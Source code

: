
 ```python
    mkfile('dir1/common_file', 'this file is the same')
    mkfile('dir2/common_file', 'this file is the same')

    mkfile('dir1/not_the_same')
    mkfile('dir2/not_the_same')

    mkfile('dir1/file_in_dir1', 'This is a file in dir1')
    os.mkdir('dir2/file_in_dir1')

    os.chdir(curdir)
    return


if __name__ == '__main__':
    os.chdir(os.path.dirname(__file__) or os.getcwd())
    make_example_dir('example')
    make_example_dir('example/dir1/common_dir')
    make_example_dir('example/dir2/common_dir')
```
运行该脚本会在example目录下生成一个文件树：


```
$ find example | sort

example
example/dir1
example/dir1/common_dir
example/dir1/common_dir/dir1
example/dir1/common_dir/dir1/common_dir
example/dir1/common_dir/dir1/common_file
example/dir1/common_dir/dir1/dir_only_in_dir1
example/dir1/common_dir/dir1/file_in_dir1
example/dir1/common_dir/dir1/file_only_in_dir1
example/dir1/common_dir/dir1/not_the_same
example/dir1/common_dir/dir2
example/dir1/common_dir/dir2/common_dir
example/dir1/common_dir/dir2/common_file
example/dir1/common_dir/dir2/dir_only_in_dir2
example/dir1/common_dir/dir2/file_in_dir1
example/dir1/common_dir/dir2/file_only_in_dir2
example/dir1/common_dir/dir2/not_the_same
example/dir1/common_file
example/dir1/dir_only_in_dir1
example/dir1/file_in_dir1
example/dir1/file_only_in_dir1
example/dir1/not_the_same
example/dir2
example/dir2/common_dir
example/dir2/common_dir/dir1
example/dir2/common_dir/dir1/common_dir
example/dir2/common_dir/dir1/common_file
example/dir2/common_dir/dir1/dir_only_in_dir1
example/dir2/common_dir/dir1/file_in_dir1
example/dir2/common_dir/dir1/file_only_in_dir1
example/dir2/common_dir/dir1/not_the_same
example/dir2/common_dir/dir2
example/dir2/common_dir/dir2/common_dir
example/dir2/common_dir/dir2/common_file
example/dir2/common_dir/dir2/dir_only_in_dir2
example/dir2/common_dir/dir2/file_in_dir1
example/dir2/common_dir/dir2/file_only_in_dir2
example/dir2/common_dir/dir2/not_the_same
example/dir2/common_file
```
══════
TASK INSTRUCTIONS: I'd like the entries above reproduced in full, exactly as they stand.

WRITTEN SOLUTION:
Source code

:
 ```python
    mkfile('dir1/common_file', 'this file is the same')
    mkfile('dir2/common_file', 'this file is the same')

    mkfile('dir1/not_the_same')
    mkfile('dir2/not_the_same')

    mkfile('dir1/file_in_dir1', 'This is a file in dir1')
    os.mkdir('dir2/file_in_dir1')

    os.chdir(curdir)
    return


if __name__ == '__main__':
    os.chdir(os.path.dirname(__file__) or os.getcwd())
    make_example_dir('example')
    make_example_dir('example/dir1/common_dir')
    make_example_dir('example/dir2/common_dir')
```
运行该脚本会在example目录下生成一个文件树：


```
$ find example | sort

example
example/dir1
example/dir1/common_dir
example/dir1/common_dir/dir1
example/dir1/common_dir/dir1/common_dir
example/dir1/common_dir/dir1/common_file
example/dir1/common_dir/dir1/dir_only_in_dir1
example/dir1/common_dir/dir1/file_in_dir1
example/dir1/common_dir/dir1/file_only_in_dir1
example/dir1/common_dir/dir1/not_the_same
example/dir1/common_dir/dir2
example/dir1/common_dir/dir2/common_dir
example/dir1/common_dir/dir2/common_file
example/dir1/common_dir/dir2/dir_only_in_dir2
example/dir1/common_dir/dir2/file_in_dir1
example/dir1/common_dir/dir2/file_only_in_dir2
example/dir1/common_dir/dir2/not_the_same
example/dir1/common_file
example/dir1/dir_only_in_dir1
example/dir1/file_in_dir1
example/dir1/file_only_in_dir1
example/dir1/not_the_same
example/dir2
example/dir2/common_dir
example/dir2/common_dir/dir1
example/dir2/common_dir/dir1/common_dir
example/dir2/common_dir/dir1/common_file
example/dir2/common_dir/dir1/dir_only_in_dir1
example/dir2/common_dir/dir1/file_in_dir1
example/dir2/common_dir/dir1/file_only_in_dir1
example/dir2/common_dir/dir1/not_the_same
example/dir2/common_dir/dir2
example/dir2/common_dir/dir2/common_dir
example/dir2/common_dir/dir2/common_file
example/dir2/common_dir/dir2/dir_only_in_dir2
example/dir2/common_dir/dir2/file_in_dir1
example/dir2/common_dir/dir2/file_only_in_dir2
example/dir2/common_dir/dir2/not_the_same
example/dir2/common_file
```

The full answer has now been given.